Riverside County District Attorney Michael Hestrin was at his desk on June 7, 2016, when the calls started coming in. It was the day of the California presidential primary, and upset voters wanted the county’s top prosecutor to know that they had been prevented from casting their ballots. “There were people calling our office and filing complaints that they had tried to vote and that their registration had been changed unbeknownst to them,” says Hestrin. Soon there were more than 20 reports of trouble, and Hestrin, a 19-year veteran of the office and a graduate of Stanford Law School, dispatched investigators to county polling places to see what was going on. At first what they found was reassuring. Everyone who had been blocked from voting had been offered a provisional ballot, and most had cast their votes that way. But as the investigators dug deeper, things looked less innocuous. In the days after the vote, more people started coming forward to say they’d also had problems with their voter registration on primary day. In at least half a dozen cases, Hestrin and his investigators concluded, the changes had been made by hackers who had used private information, like Social Security or driver’s-license numbers, to access the central voter-registration database for the entire state of California.
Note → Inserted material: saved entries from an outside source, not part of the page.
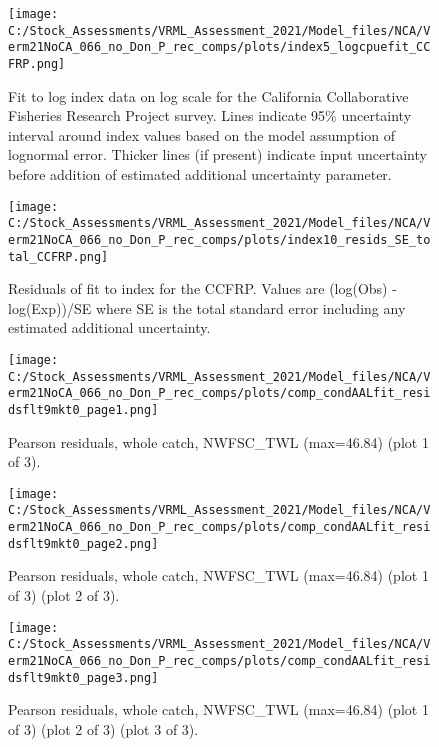 \documentclass[11pt,
  english,
  a4paper,
]{article}
\begin{document}
\begin{figure}
\centering
\texttt{[image: C:/Stock\_Assessments/VRML\_Assessment\_2021/Model\_files/NCA/Verm21NoCA\_066\_no\_Don\_P\_rec\_comps/plots/index5\_logcpuefit\_CCFRP.png]}
\caption{Fit to log index data on log scale for the California Collaborative Fisheries Research Project survey. Lines indicate 95\% uncertainty interval around index values based on the model assumption of lognormal error. Thicker lines (if present) indicate input uncertainty before addition of estimated additional uncertainty parameter.\label{fig:log-cpue-CCFRP}}
\end{figure}

\begin{figure}
\centering
\texttt{[image: C:/Stock\_Assessments/VRML\_Assessment\_2021/Model\_files/NCA/Verm21NoCA\_066\_no\_Don\_P\_rec\_comps/plots/index10\_resids\_SE\_total\_CCFRP.png]}
\caption{Residuals of fit to index for the CCFRP. Values are (log(Obs) - log(Exp))/SE where SE is the total standard error including any estimated additional uncertainty.\label{fig:cpue-resid-CCFRP}}
\end{figure}

\begin{figure}
\centering
\texttt{[image: C:/Stock\_Assessments/VRML\_Assessment\_2021/Model\_files/NCA/Verm21NoCA\_066\_no\_Don\_P\_rec\_comps/plots/comp\_condAALfit\_residsflt9mkt0\_page1.png]}
\caption{Pearson residuals, whole catch, NWFSC\_TWL (max=46.84) (plot 1 of 3).\label{fig:comp_condAALfit_residsflt9mkt0_page1}}
\end{figure}

\begin{figure}
\centering
\texttt{[image: C:/Stock\_Assessments/VRML\_Assessment\_2021/Model\_files/NCA/Verm21NoCA\_066\_no\_Don\_P\_rec\_comps/plots/comp\_condAALfit\_residsflt9mkt0\_page2.png]}
\caption{Pearson residuals, whole catch, NWFSC\_TWL (max=46.84) (plot 1 of 3) (plot 2 of 3).\label{fig:comp_condAALfit_residsflt9mkt0_page2}}
\end{figure}

\begin{figure}
\centering
\texttt{[image: C:/Stock\_Assessments/VRML\_Assessment\_2021/Model\_files/NCA/Verm21NoCA\_066\_no\_Don\_P\_rec\_comps/plots/comp\_condAALfit\_residsflt9mkt0\_page3.png]}
\caption{Pearson residuals, whole catch, NWFSC\_TWL (max=46.84) (plot 1 of 3) (plot 2 of 3) (plot 3 of 3).\label{fig:comp_condAALfit_residsflt9mkt0_page3}}
\end{figure}
\end{document}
There the trail went cold.
The California secretary of state’s office told Hestrin’s investigators that the state’s system hadn’t recorded the Internet addresses of the computers that had made the changes, so there was no way to learn the identity of the hackers. Hestrin could go no further, but that wasn’t the end of it. The lingering mystery of the voter-registration changes bred doubt among members of both parties. Local Republicans publicly alleged that Democrats were ignoring the issue and privately accused them of trying to suppress the GOP vote. Democrats thought Republicans were making up an excuse for their losses at the county polls. “That was a big concern,” says Hestrin, an elected Republican. “People should still have faith in our election systems.”
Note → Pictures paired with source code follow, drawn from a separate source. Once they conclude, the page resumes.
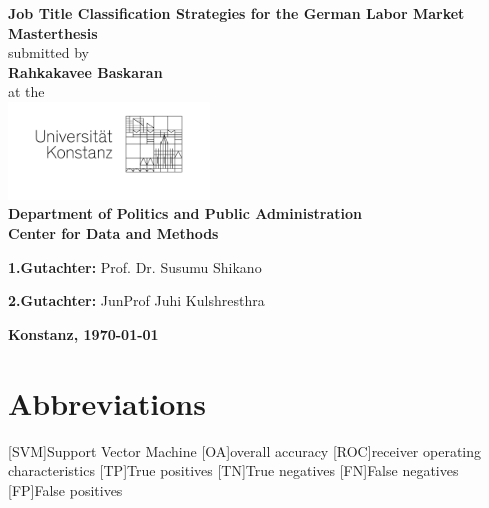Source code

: \documentclass[12pt, a4paper, titlepage]{article}
\begin{document}
\begin{titlepage}
    \begin{center}
    {\LARGE \textbf{Job Title Classification Strategies for the German Labor Market}}
    \\[1cm]
    {\Large \textbf{Masterthesis}}
    \\[1cm]
    {\Large submitted by}
    \\[0.5cm]
    {\LARGE \textbf{Rahkakavee Baskaran}}
    \\[0.5cm]
    {\Large at the}
    \\[0.5cm]
    \includegraphics[width=0.4\textwidth]{logo.jpg}
    \\[1cm]
    {\Large \textbf{Department of Politics and Public Administration}}
    \\[1cm]
    {\Large \textbf{Center for Data and Methods}}
    \\[2cm]
    \begin{minipage}[c]{0.8\textwidth}
    \begin{description}
     \item {\Large \textbf{1.Gutachter:} Prof. Dr. Susumu Shikano}
     \item {\Large \textbf{2.Gutachter:} JunProf Juhi Kulshresthra}
    \end{description}
    \end{minipage}
    \vfill
    {\LARGE \textbf{Konstanz, \today}}
    \end{center}
    \end{titlepage}

\tableofcontents
\newpage


\section*{Abbreviations}
\begin{acronym}
  [SVM]{Support Vector Machine}
  [OA]{overall accuracy}
  [ROC]{receiver operating characteristics}
  [TP]{True positives}
  [TN]{True negatives}
  [FN]{False negatives}
  [FP]{False positives}
\end{acronym}
\newpage
\end{document}

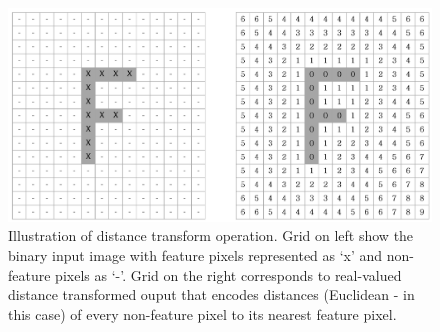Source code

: \begin{figure}[ht]
\centering
        \includegraphics[width = \textwidth]{Graphics/Fundamentals/dst_tf}
    \caption[Illustration of Distance Transform]{Illustration of distance transform operation. Grid on left show the binary input image with feature pixels represented as `x' and non-feature pixels as `-'. Grid on the right corresponds to real-valued distance transformed ouput that encodes distances (Euclidean - in this case) of every non-feature pixel to its nearest feature pixel.}
	\label{fig: disttrnsf} 
\end{figure}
It was only months later that it dawned on investigators in D.C. that undermining voters’ faith may have been the point of the Riverside County hack all along. In the months following the California primaries, the feds discovered that Russian hackers had broken into more than 20 state and local election systems and attempted to alter voter registration in several of them. Looking back at the events in Riverside County, cybersecurity officials at the White House wondered whether it had been a test run by the Russians. “It looked like a cyberattacker testing what kind of chaos they could unleash on Election Day,” says one former federal cybersecurity official who looked into the case. “There was no forensic evidence, so we may never know for sure, but the intelligence told us the Russians were bragging about doing just that.”
It is easy to forget, in the constant flurry of news, that the abiding goal of the Russian operation against the 2016 presidential election was, in the words of the U.S. intelligence community, “to undermine public faith in the U.S. democratic process.” What unfolded from early spring 2016 through the close of polls on Nov. 8 in states and counties across America was an aggressive attack on the credibility of our elections and a largely unseen and futile attempt by the federal government to counter it. The FBI, the Department of Homeland Security (DHS) and U.S. intelligence services worked to identify the hackers and determine how widespread their malicious influence operation was. The feds struggled to help states protect their ballot machines and voter-registration rolls, only to become suspected of election meddling themselves amid mounting partisanship. In the end, realizing there was little they could do to stop what they feared might be a final Russian attack on the vote, the feds worked up an extraordinary plan to limit the damage on Election Day and in the days after.